What do you expect Tamron to say about its own products? That it's just an ok-performance lens?


----------



## East Wind Photography (Aug 6, 2015)

I'm always watching out for these new all in one lenses strictly for video use. The 70-200 is just not wide enough.  I've been using it but for sports and special events the wide end is just not wide enough for about 40% of my video needs.

If it can exceed the specs for HD video it would be a winner for me. Asking it to do 4K may be too much though.

I'm willing to give it a shot once it becomes available especially if the price is right.


----------



## bsbeamer (Aug 6, 2015)

East Wind Photography said:


> I'm always watching out for these new all in one lenses strictly for video use. The 70-200 is just not wide enough. I've been using it but for sports and special events the wide end is just not wide enough for about 40% of my video needs.
> 
> If it can exceed the specs for HD video it would be a winner for me. Asking it to do 4K may be too much though.
> 
> I'm willing to give it a shot once it becomes available especially if the price is right.



The 18-135 STM is probably Canon's closest to this for video use. It's not a bad lens for general shooting, depending on the setup and style. Do wish it had longer reach for some corporate applications, however. The extended/crop video modes do help if you're in a pinch, but that's not really a great option for me.

Will also wait to see price points, but the variable aperture likely will make this a non-contender for much of my usage. The 24-70 and 70-200 F2.8's won't be leaving my kits anytime soon, but maybe this could be a cheap and lightweight "quick" option that stays on the camera, even if just for location scouting and a second camera?


----------



## WorkonSunday (Aug 6, 2015)

what's interesting for me is that on certain website it is rumored to be HKD 1880. (242usd / 156GBP). that's kit lens territory!


----------



## bsbeamer (Aug 6, 2015)

WorkonSunday said:


> what's interesting for me is that on certain website it is rumored to be HKD 1880. (242usd / 156GBP). that's kit lens territory!

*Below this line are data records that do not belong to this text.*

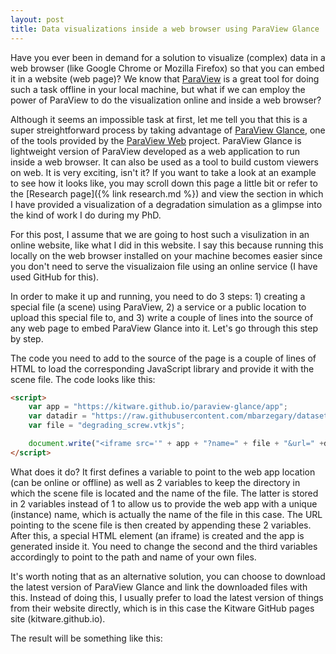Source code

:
 ```yaml
---
layout: post
title: Data visualizations inside a web browser using ParaView Glance
---
```


Have you ever been in demand for a solution to visualize (complex) data in a web browser (like Google Chrome or Mozilla Firefox) so that you can embed it in a website (web page)? We know that [ParaView](https://www.paraview.org/) is a great tool for doing such a task offline in your local machine, but what if we can employ the power of ParaView to do the visualization online and inside a web browser? 

Although it seems an impossible task at first, let me tell you that this is a super streightforward process by taking advantage of [ParaView Glance](https://kitware.github.io/paraview-glance/index.html), one of the tools provided by the [ParaView Web](https://www.paraview.org/web/) project. ParaView Glance is lightweight version of ParaView developed as a web application to run inside a web browser. It can also be used as a tool to build custom viewers on web. It is very exciting, isn't it? If you want to take a look at an example to see how it looks like, you may scroll down this page a little bit or refer to the [Research page]({% link research.md %}) and view the section in which I have provided a visualization of a degradation simulation as a glimpse into the kind of work I do during my PhD. 

For this post, I assume that we are going to host such a visulization in an online website, like what I did in this website. I say this because running this locally on the web browser installed on your machine becomes easier since you don't need to serve the visualizaion file using an online service (I have used GitHub for this). 

In order to make it up and running, you need to do 3 steps: 1) creating a special file (a scene) using ParaView, 2) a service or a public location to upload this special file to, and 3) write a couple of lines into the source of any web page to embed ParaView Glance into it. Let's go through this step by step.

The code you need to add to the source of the page is a couple of lines of HTML to load the corresponding JavaScript library and provide it with the scene file. The code looks like this: 

```html
<script>
    var app = "https://kitware.github.io/paraview-glance/app";
    var datadir = "https://raw.githubusercontent.com/mbarzegary/datasets-and-scenes/main/";
    var file = "degrading_screw.vtkjs";

    document.write("<iframe src='" + app + "?name=" + file + "&url=" +datadir + file + "' id='iframe' width='1100' height='900'></iframe>");
</script>
```

What does it do? It first defines a variable to point to the web app location (can be online or offline) as well as 2 variables to keep the directory in which the scene file is located and the name of the file. The latter is stored in 2 variables instead of 1 to allow us to provide the web app with a unique (instance) name, which is actually the name of the file in this case. The URL pointing to the scene file is then created by appending these 2 variables. After this, a special HTML element (an iframe) is created and the app is generated inside it. You need to change the second and the third variables accordingly to point to the path and name of your own files.

It's worth noting that as an alternative solution, you can choose to download the latest version of ParaView Glance and link the downloaded files with this. Instead of doing this, I usually prefer to load the latest version of things from their website directly, which is in this case the Kitware GitHub pages site (kitware.github.io). 

The result will be something like this:

<script>
    var app = "https://kitware.github.io/paraview-glance/app";
    var datadir = "https://raw.githubusercontent.com/mbarzegary/datasets-and-scenes/main/";
    var file = "degrading_screw.vtkjs";

    document.write("<iframe src='" + app + "?name=" + file + "&url=" +datadir + file + "' id='iframe' width='1100' height='900'></iframe>");
</script>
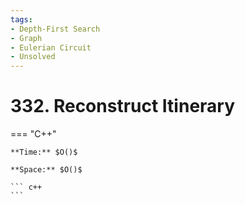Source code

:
 ```yaml
---
tags:
- Depth-First Search
- Graph
- Eulerian Circuit
- Unsolved
---
```



# 332. Reconstruct Itinerary

=== "C++"

    **Time:** $O()$

    **Space:** $O()$

    ``` c++
    ```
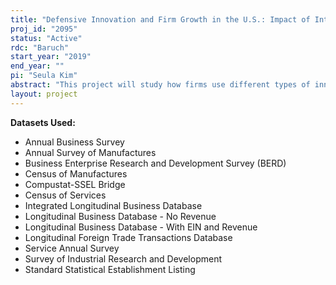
 ```yaml
---
title: "Defensive Innovation and Firm Growth in the U.S.: Impact of International Trade"
proj_id: "2095"
status: "Active"
rdc: "Baruch"
start_year: "2019"
end_year: ""
pi: "Seula Kim"
abstract: "This project will study how firms use different types of innovation to survive and grow when faced with the changes in international trade environment -- increasing international competition and various trade policy changes -- and the aggregate implications of their strategic innovation decisions. This project will increase understanding recent changes in business dynamism -- including firm employment growth for young firms, and startup rates -- and the role of firm innovation in economic growth during periods of increased international trade and knowledge flows."
layout: project
---
```


**Datasets Used:**

  - Annual Business Survey 
  - Annual Survey of Manufactures 
  - Business Enterprise Research and Development Survey (BERD) 
  - Census of Manufactures 
  - Compustat-SSEL Bridge 
  - Census of Services 
  - Integrated Longitudinal Business Database 
  - Longitudinal Business Database - No Revenue 
  - Longitudinal Business Database - With EIN and Revenue 
  - Longitudinal Foreign Trade Transactions Database 
  - Service Annual Survey 
  - Survey of Industrial Research and Development 
  - Standard Statistical Establishment Listing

At under $250 I might be willing to give this a shot... Maybe my wife would even use it for family and vacation photos if it's that lightweight?

I was expecting closer to these:
http://www.bhphotovideo.com/c/product/1060227-REG/tamron_afb011em_700_18_200mm_f_3_5_6_3_di_iii.html
http://www.bhphotovideo.com/c/product/835058-REG/Tamron_AFB011_700_18_200mm_F_3_5_6_3_Di_III.html

The Canon EF-S 18-200mm f/3.5-5.6 IS Lens is $400 on refurb right now. The Nikon AF-S DX NIKKOR 18-200mm f/3.5-5.6G ED VR II Lens can be picked up for about the same.


----------



## Andyx01 (Aug 6, 2015)

You do realize 4K is only 8MP right?
'HD' starts at not even 1MP.

I really hope my sholder strap is good enough for 4k myself.




East Wind Photography said:


> I'm always watching out for these new all in one lenses strictly for video use. The 70-200 is just not wide enough. I've been using it but for sports and special events the wide end is just not wide enough for about 40% of my video needs.
> 
> If it can exceed the specs for HD video it would be a winner for me. Asking it to do 4K may be too much though.
> 
> I'm willing to give it a shot once it becomes available especially if the price is right.


----------



## slclick (Aug 6, 2015)

True, weight can be linked to high performance but unless this lens is part of a Formula One car or the grip of a tennis racket....NO.


----------



## davidcl0nel (Aug 6, 2015)

I always stop to read, if I see a *, (TM) or (C) character on commercial ads.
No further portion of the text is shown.